Entries shown START
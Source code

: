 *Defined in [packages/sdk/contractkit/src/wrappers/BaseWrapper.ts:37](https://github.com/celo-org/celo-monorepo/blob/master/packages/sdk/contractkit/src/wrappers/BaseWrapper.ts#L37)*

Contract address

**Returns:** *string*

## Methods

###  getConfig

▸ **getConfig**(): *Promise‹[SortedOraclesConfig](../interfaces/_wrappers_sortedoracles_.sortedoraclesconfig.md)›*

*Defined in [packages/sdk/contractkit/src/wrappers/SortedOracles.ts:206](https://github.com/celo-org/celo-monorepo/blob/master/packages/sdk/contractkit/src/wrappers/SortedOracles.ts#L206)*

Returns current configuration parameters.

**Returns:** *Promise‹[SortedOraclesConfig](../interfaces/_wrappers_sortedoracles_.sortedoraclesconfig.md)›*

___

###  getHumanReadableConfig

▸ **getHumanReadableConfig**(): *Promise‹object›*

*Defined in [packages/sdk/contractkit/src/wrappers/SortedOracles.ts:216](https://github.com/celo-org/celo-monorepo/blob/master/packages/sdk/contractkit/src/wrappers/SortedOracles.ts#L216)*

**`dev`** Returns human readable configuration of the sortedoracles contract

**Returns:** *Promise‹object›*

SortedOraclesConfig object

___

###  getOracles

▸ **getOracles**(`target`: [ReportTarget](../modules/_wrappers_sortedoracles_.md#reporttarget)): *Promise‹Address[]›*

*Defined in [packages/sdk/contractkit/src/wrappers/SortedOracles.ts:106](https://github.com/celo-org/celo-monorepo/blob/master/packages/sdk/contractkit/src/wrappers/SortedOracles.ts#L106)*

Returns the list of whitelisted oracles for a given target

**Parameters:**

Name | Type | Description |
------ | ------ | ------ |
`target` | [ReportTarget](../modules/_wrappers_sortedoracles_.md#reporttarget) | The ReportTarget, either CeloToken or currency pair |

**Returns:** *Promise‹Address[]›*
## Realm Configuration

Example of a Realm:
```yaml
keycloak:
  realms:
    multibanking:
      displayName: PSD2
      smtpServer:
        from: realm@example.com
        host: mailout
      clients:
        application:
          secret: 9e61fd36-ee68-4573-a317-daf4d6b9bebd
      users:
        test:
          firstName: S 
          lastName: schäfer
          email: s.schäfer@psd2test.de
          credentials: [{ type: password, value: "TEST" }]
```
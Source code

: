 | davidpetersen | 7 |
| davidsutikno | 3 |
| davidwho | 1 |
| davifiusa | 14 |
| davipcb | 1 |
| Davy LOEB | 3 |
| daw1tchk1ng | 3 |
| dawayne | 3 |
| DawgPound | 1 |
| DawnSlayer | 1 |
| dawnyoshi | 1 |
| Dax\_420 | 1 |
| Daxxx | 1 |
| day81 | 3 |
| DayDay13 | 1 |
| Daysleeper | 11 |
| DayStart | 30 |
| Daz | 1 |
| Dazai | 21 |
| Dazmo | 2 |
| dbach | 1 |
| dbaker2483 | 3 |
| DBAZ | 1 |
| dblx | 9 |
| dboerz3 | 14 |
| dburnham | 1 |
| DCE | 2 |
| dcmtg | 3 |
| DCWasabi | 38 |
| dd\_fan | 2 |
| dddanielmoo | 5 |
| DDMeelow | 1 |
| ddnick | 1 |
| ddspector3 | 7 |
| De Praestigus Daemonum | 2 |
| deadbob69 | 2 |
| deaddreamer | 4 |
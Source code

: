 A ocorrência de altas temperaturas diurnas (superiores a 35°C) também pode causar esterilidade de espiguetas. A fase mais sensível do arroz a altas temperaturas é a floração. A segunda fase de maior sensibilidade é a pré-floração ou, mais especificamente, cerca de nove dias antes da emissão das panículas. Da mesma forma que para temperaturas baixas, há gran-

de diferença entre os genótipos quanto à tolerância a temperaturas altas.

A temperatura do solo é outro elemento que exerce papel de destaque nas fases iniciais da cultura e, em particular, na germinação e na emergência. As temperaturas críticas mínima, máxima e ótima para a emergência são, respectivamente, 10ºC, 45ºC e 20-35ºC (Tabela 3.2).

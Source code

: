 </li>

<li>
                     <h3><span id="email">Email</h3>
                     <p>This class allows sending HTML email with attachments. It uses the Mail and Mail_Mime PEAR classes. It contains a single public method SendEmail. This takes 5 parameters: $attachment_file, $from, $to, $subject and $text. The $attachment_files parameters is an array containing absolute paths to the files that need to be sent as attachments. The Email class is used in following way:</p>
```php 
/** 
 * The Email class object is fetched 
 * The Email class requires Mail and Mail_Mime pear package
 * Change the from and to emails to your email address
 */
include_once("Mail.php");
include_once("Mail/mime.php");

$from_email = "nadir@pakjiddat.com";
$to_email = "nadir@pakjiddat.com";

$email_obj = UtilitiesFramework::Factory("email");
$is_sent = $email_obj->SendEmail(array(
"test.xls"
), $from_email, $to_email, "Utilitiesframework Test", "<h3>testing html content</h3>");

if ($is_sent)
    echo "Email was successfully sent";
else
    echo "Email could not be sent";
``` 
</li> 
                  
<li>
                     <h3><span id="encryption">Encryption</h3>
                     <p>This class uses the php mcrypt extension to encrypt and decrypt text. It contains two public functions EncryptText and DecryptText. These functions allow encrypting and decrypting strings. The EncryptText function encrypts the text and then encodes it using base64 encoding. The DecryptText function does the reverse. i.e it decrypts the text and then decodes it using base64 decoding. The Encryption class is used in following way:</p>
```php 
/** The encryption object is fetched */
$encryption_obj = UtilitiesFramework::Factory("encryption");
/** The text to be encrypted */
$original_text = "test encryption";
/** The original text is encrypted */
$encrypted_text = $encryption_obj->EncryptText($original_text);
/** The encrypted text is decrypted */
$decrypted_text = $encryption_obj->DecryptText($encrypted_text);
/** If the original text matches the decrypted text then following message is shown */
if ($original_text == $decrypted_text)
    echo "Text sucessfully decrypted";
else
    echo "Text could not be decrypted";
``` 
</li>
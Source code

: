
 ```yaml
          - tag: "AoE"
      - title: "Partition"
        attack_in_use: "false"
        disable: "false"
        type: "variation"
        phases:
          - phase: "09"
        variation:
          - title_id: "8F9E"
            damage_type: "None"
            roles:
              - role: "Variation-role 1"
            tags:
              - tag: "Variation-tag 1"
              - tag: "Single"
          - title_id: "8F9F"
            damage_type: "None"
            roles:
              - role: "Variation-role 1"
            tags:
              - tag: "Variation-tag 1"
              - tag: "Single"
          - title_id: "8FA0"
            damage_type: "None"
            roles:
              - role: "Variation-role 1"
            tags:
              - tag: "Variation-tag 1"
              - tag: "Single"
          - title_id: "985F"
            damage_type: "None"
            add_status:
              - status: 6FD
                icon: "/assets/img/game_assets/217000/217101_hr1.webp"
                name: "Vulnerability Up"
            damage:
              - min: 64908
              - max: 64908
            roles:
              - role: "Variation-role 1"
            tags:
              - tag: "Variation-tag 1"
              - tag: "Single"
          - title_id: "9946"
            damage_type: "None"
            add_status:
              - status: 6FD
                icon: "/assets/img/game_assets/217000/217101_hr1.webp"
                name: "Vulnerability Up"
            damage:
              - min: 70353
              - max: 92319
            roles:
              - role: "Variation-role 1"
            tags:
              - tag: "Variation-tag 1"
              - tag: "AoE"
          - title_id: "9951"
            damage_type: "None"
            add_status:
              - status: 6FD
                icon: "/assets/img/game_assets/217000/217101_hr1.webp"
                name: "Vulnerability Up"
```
Entries shown END
Your goal — Look through the records for the word "then". Every line that has it should be copied.

Final answer —
                     <p>This class uses the php mcrypt extension to encrypt and decrypt text. It contains two public functions EncryptText and DecryptText. These functions allow encrypting and decrypting strings. The EncryptText function encrypts the text and then encodes it using base64 encoding. The DecryptText function does the reverse. i.e it decrypts the text and then decodes it using base64 decoding. The Encryption class is used in following way:</p>
/** If the original text matches the decrypted text then following message is shown */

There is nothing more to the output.